╭─ Source material

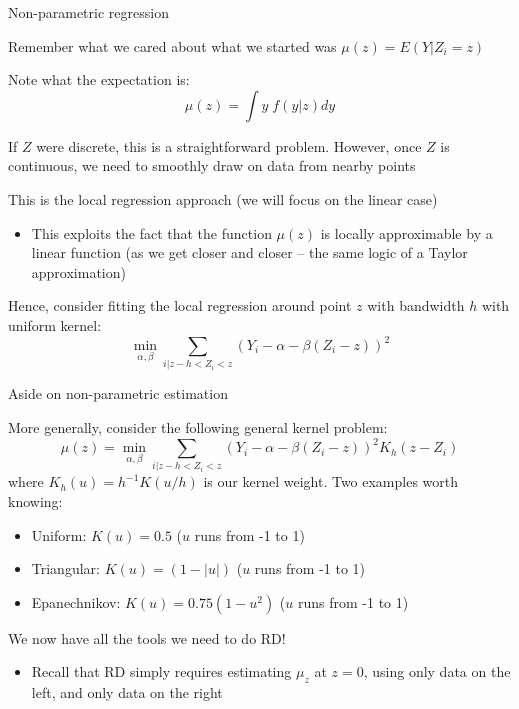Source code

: \documentclass[notes,11pt, aspectratio=169]{beamer}
\newenvironment{wideitemize}{\itemize\addtolength{\itemsep}{10pt}}{\enditemize}
\begin{document}
\begin{frame}{Non-parametric regression}
  \begin{wideitemize}
  \item   Remember what we cared about what we started was $\mu(z) = E(Y| Z_{i} = z)$
  \item   Note what the expectation is:
  \begin{equation*}
    \mu(z) = \int y \; f(y | z) dy
  \end{equation*}
\item If $Z$ were discrete, this is a straightforward
  problem. However, once $Z$ is continuous, we need to smoothly draw
  on data from nearby points
\item This is the local regression approach (we will focus on the linear case)
  \begin{itemize}
  \item This exploits the fact that the function $\mu(z)$ is locally
    approximable by a linear function (as we get closer and closer --
    the same logic of a Taylor approximation)
  \end{itemize}
\item Hence, consider fitting the local regression around point $z$ with bandwidth $h$ with uniform kernel:
  \begin{equation}
    \min_{\alpha, \beta}\sum_{i | z-h < Z_{i} < z} (Y_{i} - \alpha - \beta (Z_{i} - z))^{2}
  \end{equation}
  \end{wideitemize}
\end{frame}


\begin{frame}{Aside on non-parametric estimation}
  \begin{wideitemize}
  \item More generally, consider the following general kernel problem:
    \begin{equation}
      \hat{\mu}(z) = \min_{\alpha, \beta}\sum_{i | z-h < Z_{i} < z} (Y_{i} - \alpha - \beta (Z_{i} - z))^{2} K_{h}(z - Z_{i})
    \end{equation}
    where $K_{h}(u) = h^{-1} K(u/h)$ is our kernel weight. Two examples worth knowing:
    \begin{itemize}
    \item Uniform: $K(u) = 0.5$ ($u$ runs from -1 to 1)
    \item Triangular: $K(u) = (1-|u|)$ ($u$ runs from -1 to 1)
    \item Epanechnikov: $K(u) = 0.75(1-u^{2})$ ($u$ runs from -1 to 1)    
    \end{itemize}
\item We now have all the tools we need to do RD!
  \begin{itemize}
  \item Recall that RD simply requires estimating $\mu_{z}$ at
    $z = 0$, using only data on the left, and only data on the right
  \end{itemize}
  \end{wideitemize}
  
\end{frame}
\end{document}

╰─

> _Description of the task_:
Without altering a word, return all of the records above and leave out their pictures.

> _Output_:
Source code

: \documentclass[notes,11pt, aspectratio=169]{beamer}
\newenvironment{wideitemize}{\itemize\addtolength{\itemsep}{10pt}}{\enditemize}
\begin{document}
\begin{frame}{Non-parametric regression}
  \begin{wideitemize}
  \item   Remember what we cared about what we started was $\mu(z) = E(Y| Z_{i} = z)$
  \item   Note what the expectation is:
  \begin{equation*}
    \mu(z) = \int y \; f(y | z) dy
  \end{equation*}
\item If $Z$ were discrete, this is a straightforward
  problem. However, once $Z$ is continuous, we need to smoothly draw
  on data from nearby points
\item This is the local regression approach (we will focus on the linear case)
  \begin{itemize}
  \item This exploits the fact that the function $\mu(z)$ is locally
    approximable by a linear function (as we get closer and closer --
    the same logic of a Taylor approximation)
  \end{itemize}
\item Hence, consider fitting the local regression around point $z$ with bandwidth $h$ with uniform kernel:
  \begin{equation}
    \min_{\alpha, \beta}\sum_{i | z-h < Z_{i} < z} (Y_{i} - \alpha - \beta (Z_{i} - z))^{2}
  \end{equation}
  \end{wideitemize}
\end{frame}


\begin{frame}{Aside on non-parametric estimation}
  \begin{wideitemize}
  \item More generally, consider the following general kernel problem:
    \begin{equation}
      \hat{\mu}(z) = \min_{\alpha, \beta}\sum_{i | z-h < Z_{i} < z} (Y_{i} - \alpha - \beta (Z_{i} - z))^{2} K_{h}(z - Z_{i})
    \end{equation}
    where $K_{h}(u) = h^{-1} K(u/h)$ is our kernel weight. Two examples worth knowing:
    \begin{itemize}
    \item Uniform: $K(u) = 0.5$ ($u$ runs from -1 to 1)
    \item Triangular: $K(u) = (1-|u|)$ ($u$ runs from -1 to 1)
    \item Epanechnikov: $K(u) = 0.75(1-u^{2})$ ($u$ runs from -1 to 1)    
    \end{itemize}
\item We now have all the tools we need to do RD!
  \begin{itemize}
  \item Recall that RD simply requires estimating $\mu_{z}$ at
    $z = 0$, using only data on the left, and only data on the right
  \end{itemize}
  \end{wideitemize}
  
\end{frame}
\end{document}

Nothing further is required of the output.